Personal information
- Full name: Thomas Michael Sorensen
- Born: April 6, 1971 (age 54) Racine, Wisconsin, U.S.
- Height: 6 ft 6 in (1.98 m)
- College / University: Pepperdine University

Volleyball information
- Position: Middle blocker
- Number: 6

National team
| 1991–2000 | United States |

Medal record
Men's volleyball
Representing the United States
World Championship
| Bronze medal – third place | 1994 Greece | Team |
Pan American Games
| Silver medal – second place | 1995 Mar del Plata | Team |

= Tom Sorensen =

American volleyball player

Thomas Sorensen (born April 6, 1971) is an American former volleyball player who was a member of the United States men's national volleyball team at the 1996 Summer Olympics in Atlanta.

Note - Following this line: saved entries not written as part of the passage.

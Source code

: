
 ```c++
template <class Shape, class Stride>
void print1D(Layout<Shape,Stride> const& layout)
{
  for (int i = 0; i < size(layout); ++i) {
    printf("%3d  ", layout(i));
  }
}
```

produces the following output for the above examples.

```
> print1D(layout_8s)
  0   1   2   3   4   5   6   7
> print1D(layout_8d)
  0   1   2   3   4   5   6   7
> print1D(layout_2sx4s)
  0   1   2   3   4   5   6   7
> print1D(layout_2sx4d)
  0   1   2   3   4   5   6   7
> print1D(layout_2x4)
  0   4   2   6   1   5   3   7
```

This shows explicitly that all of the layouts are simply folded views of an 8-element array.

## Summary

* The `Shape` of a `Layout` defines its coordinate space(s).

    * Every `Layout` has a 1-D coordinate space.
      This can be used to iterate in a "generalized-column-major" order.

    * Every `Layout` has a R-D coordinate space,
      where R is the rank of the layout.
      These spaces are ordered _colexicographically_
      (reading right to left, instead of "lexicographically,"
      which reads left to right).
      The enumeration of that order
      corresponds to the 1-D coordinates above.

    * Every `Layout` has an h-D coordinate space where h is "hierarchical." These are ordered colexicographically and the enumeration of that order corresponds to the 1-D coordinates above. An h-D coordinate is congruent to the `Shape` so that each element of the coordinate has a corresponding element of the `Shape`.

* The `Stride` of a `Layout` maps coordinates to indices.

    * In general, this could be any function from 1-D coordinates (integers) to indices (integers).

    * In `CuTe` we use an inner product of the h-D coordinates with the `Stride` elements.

The 1991 FIVB World League was the first event Sorensen competed in as a national team member. He won a bronze medal with the United States at the 1994 FIVB World Championship in Greece.

==Early life==

Sorensen played volleyball at Racine Case High School in Racine, Wisconsin. He was the Racine County Player of the Year in 1988 and 1989, and was twice named MVP in his state. He graduated from high school in 1989.

==College==

Sorensen attended Pepperdine University, where he was a three-time All-American and helped his team win the NCAA Championship in 1992. He set the Waves record for career kills with 2,207. He set the record for kills in a match with 53 against UCLA on February 25, 1993.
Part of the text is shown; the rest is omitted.